PROBLEM STATEMENT: Among the entries that follow, find the lines holding "this" and say how many there are, with no other words.
=====
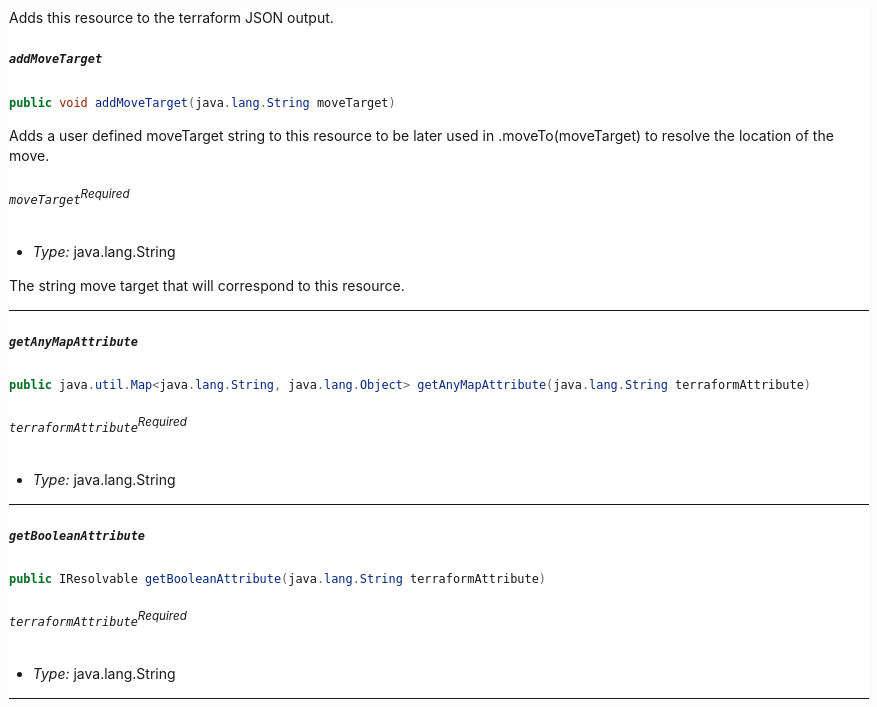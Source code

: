 Adds this resource to the terraform JSON output.

##### `addMoveTarget` <a name="addMoveTarget" id="rhizo-co-terraform-provider-oci.databaseDataGuardAssociation.DatabaseDataGuardAssociation.addMoveTarget"></a>

```java
public void addMoveTarget(java.lang.String moveTarget)
```

Adds a user defined moveTarget string to this resource to be later used in .moveTo(moveTarget) to resolve the location of the move.

###### `moveTarget`<sup>Required</sup> <a name="moveTarget" id="rhizo-co-terraform-provider-oci.databaseDataGuardAssociation.DatabaseDataGuardAssociation.addMoveTarget.parameter.moveTarget"></a>

- *Type:* java.lang.String

The string move target that will correspond to this resource.

---

##### `getAnyMapAttribute` <a name="getAnyMapAttribute" id="rhizo-co-terraform-provider-oci.databaseDataGuardAssociation.DatabaseDataGuardAssociation.getAnyMapAttribute"></a>

```java
public java.util.Map<java.lang.String, java.lang.Object> getAnyMapAttribute(java.lang.String terraformAttribute)
```

###### `terraformAttribute`<sup>Required</sup> <a name="terraformAttribute" id="rhizo-co-terraform-provider-oci.databaseDataGuardAssociation.DatabaseDataGuardAssociation.getAnyMapAttribute.parameter.terraformAttribute"></a>

- *Type:* java.lang.String

---

##### `getBooleanAttribute` <a name="getBooleanAttribute" id="rhizo-co-terraform-provider-oci.databaseDataGuardAssociation.DatabaseDataGuardAssociation.getBooleanAttribute"></a>

```java
public IResolvable getBooleanAttribute(java.lang.String terraformAttribute)
```

###### `terraformAttribute`<sup>Required</sup> <a name="terraformAttribute" id="rhizo-co-terraform-provider-oci.databaseDataGuardAssociation.DatabaseDataGuardAssociation.getBooleanAttribute.parameter.terraformAttribute"></a>

- *Type:* java.lang.String

---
=====
WRITTEN RESPONSE: 3